Boss cut Honeymoon's FY26 guidance to 1.40 million to 1.45 million pounds of U3O8 from 1.6 million pounds, and third-quarter production fell to 203,000 pounds. That is the core operating issue. For traders, the setup is still alive because the stock is around A$1.20, the market cap is A$529.3M, and it is close to its A$1.07 52-week low. There is no dividend yield to fall back on, so this remains a pure execution call.

Weather hit versus execution risk

The latest setback looks partly physical. Boss blamed weather-related disruption and infrastructure delays, saying heavy rainfall in March and degraded access roads extended the disruption beyond initial forecasts.

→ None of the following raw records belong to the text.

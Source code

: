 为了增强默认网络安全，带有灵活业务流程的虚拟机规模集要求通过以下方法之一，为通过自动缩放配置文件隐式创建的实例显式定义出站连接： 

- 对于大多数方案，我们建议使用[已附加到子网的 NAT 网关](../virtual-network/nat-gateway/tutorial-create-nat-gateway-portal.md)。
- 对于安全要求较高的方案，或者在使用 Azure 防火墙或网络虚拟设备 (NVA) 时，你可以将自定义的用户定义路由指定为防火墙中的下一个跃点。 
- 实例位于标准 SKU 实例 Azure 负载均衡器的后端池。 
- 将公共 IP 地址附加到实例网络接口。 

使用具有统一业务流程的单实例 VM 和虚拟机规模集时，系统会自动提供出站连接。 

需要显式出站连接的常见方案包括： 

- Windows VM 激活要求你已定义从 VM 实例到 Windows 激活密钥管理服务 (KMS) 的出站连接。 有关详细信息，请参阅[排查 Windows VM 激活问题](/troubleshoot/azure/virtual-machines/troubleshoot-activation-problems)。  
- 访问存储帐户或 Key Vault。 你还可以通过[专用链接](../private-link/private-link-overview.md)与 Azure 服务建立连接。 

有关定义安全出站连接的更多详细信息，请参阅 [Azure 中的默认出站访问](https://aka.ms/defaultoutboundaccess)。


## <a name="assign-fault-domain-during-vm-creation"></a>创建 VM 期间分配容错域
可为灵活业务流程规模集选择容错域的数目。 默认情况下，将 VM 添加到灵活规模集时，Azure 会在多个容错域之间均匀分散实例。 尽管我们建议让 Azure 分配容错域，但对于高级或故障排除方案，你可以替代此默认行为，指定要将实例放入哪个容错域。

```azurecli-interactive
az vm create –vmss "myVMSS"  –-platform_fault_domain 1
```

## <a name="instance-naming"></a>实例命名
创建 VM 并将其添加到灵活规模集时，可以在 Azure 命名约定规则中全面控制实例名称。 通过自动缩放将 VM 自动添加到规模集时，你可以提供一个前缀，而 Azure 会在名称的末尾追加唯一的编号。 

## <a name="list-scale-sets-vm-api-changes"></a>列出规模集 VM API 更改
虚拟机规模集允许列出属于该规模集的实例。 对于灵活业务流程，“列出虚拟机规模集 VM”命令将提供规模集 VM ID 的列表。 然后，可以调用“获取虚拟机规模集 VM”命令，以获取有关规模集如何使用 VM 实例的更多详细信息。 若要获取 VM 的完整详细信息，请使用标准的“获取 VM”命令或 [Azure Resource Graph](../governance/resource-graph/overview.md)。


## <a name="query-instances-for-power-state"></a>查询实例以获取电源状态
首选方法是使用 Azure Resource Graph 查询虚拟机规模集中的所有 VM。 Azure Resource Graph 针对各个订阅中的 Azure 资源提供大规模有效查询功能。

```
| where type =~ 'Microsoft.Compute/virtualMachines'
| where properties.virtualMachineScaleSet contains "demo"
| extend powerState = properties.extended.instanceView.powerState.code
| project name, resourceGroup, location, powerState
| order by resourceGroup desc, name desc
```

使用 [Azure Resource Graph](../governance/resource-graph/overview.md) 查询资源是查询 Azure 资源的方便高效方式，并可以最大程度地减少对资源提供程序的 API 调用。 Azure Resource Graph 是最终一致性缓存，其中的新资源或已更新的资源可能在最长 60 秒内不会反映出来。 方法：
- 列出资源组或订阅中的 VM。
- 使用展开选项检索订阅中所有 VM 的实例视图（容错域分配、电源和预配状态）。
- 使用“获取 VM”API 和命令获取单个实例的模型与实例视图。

It also maintained FY26 cost guidance, even if unit costs are now expected near the upper end of the prior range because of higher fuel and logistics expenses.

That distinction matters. Bad weather can hurt one quarter. Repeated execution problems can damage the whole story.

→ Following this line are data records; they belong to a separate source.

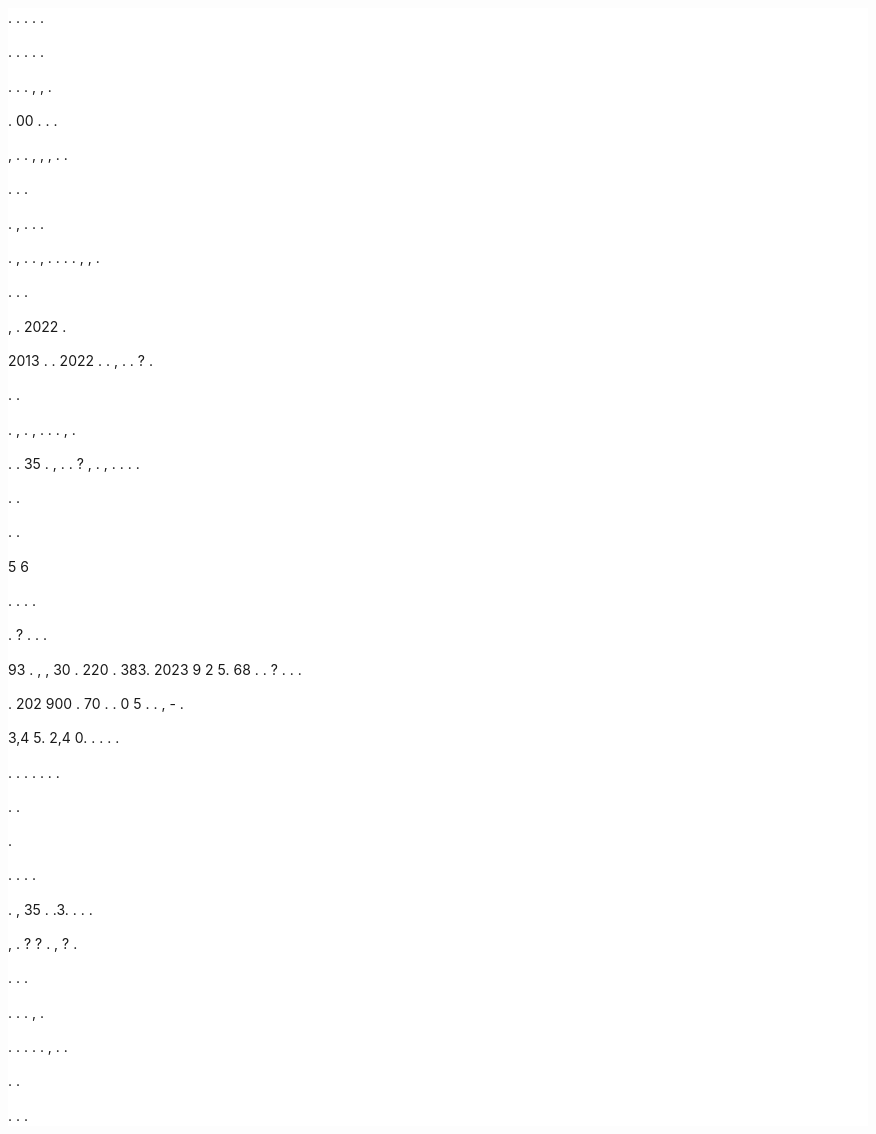 . . . . .

. . . . .

. . . , , .

. 00 . . .

, . . , , , . .

. . .

. , . . .

. , . . , . . . . , , .

. . .

, . 2022 .

2013 . . 2022 . . , . . ? .

. .

. , . , . . . , .

. . 35 . , . . ? , . , . . . .

. .

. .

5 6

. . . .

. ? . . .

93 . , , 30 . 220 . 383. 2023 9 2 5. 68 . . ? . . .

. 202 900 . 70 . . 0 5 . . , - .

3,4 5. 2,4 0. . . . .

. . . . . . .

. .

.

. . . .

. , 35 . .3. . . .

, . ? ? . , ? .

. . .

. . . , .

. . . . . , . .

. .

. . .
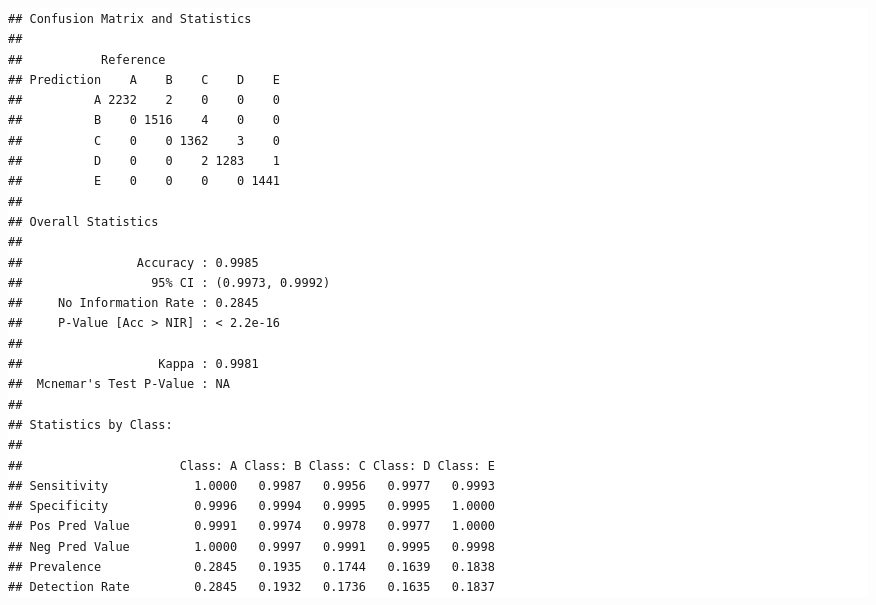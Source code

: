     ## Confusion Matrix and Statistics
    ## 
    ##           Reference
    ## Prediction    A    B    C    D    E
    ##          A 2232    2    0    0    0
    ##          B    0 1516    4    0    0
    ##          C    0    0 1362    3    0
    ##          D    0    0    2 1283    1
    ##          E    0    0    0    0 1441
    ## 
    ## Overall Statistics
    ##                                           
    ##                Accuracy : 0.9985          
    ##                  95% CI : (0.9973, 0.9992)
    ##     No Information Rate : 0.2845          
    ##     P-Value [Acc > NIR] : < 2.2e-16       
    ##                                           
    ##                   Kappa : 0.9981          
    ##  Mcnemar's Test P-Value : NA              
    ## 
    ## Statistics by Class:
    ## 
    ##                      Class: A Class: B Class: C Class: D Class: E
    ## Sensitivity            1.0000   0.9987   0.9956   0.9977   0.9993
    ## Specificity            0.9996   0.9994   0.9995   0.9995   1.0000
    ## Pos Pred Value         0.9991   0.9974   0.9978   0.9977   1.0000
    ## Neg Pred Value         1.0000   0.9997   0.9991   0.9995   0.9998
    ## Prevalence             0.2845   0.1935   0.1744   0.1639   0.1838
    ## Detection Rate         0.2845   0.1932   0.1736   0.1635   0.1837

What would improve the case

  • Production moves back toward the revised FY26 range.
  • Cost guidance holds as the site ramps.
  • The balance-sheet cushion continues to buy time without new operating setbacks.

If those checks improve, the discount can close. If not, Boss stays a stock to watch rather than buy on faith.

Michael Hill looks easier to judge than the others

After Boss, the simpler call is to rank the remaining names by how easy they are to verify.

Michael Hill has the clearest operating signal

Michael Hill looks like the easier case because investors can actually test the business. Kapitales describes a strong start to FY26 driven by higher sales, improved earnings, stable margins, and a return to net cash. That is the kind of update value investors want: better storefront momentum, cleaner inventory discipline, and improving cash flow.

But the skeptic still has work to do. Last year's FY25 context showed a challenging retail environment, softer consumer demand, and margin compression linked to clearance activity. So this is still a possible turn, not a finished success story.

What to watch: - whether solid regional performance holds through the next reporting cycle - whether disciplined inventory management keeps margins stable instead of hiding weak demand - whether store optimization and digital, omnichannel, and loyalty initiatives are building real repeat business, not just supporting traffic

Tribeca fits a different watchlist bucket

Tribeca is not a mine or retailer you can judge with simple storefront logic. It is a managed fund that uses an active long short investment strategy, with bottom-up research and specialist knowledge across the natural resources complex.

The headline performance is hard to ignore. Tribeca posted a CY25 return of 60.3%, while several major resource benchmarks were deeply negative, including the Bloomberg Energy Commodity Index, S&P GSCI, S&P Global Natural Resources Index, and ASX Resources Index. That suggests strong management during a tough stretch, but it is still a performance update rather than a physical-asset story.

The right posture here is watch, not chase. If sector volatility stays high and Tribeca keeps outperforming, the strategy has clear utility. If not, the stock can retrace quickly because the proof lives in the returns record.

How to rank them right now

Start with what is easiest to verify, not what sounds most exciting.

A practical ordering

Michael Hill has the cleanest current signal because investors can kick the tires on the business with higher sales, improved earnings, stable margins, and a return to net cash. Boss still needs proof. After the production downgrade and the third-quarter miss, the next check is whether Honeymoon can hold FY26 cost guidance as output ramps. Tribeca may be useful, but it is an active long short investment strategy, so the proof lives in the manager's returns book rather than in something you can judge with common sense alone.

What matters next

  • Michael Hill: Does the strong start to FY26 carry through the next cycle?
  • Boss Energy: Do weather and infrastructure issues ease enough for production and costs to stabilize?
  • Tribeca: Does the team keep outperforming through more volatility?

The main invalidation signal is straightforward: if Michael Hill's operating momentum fades, or Boss's production keeps missing while costs creep up, the discount story loses force quickly. For now, the opportunity is still worth watching ahead of the next proof points.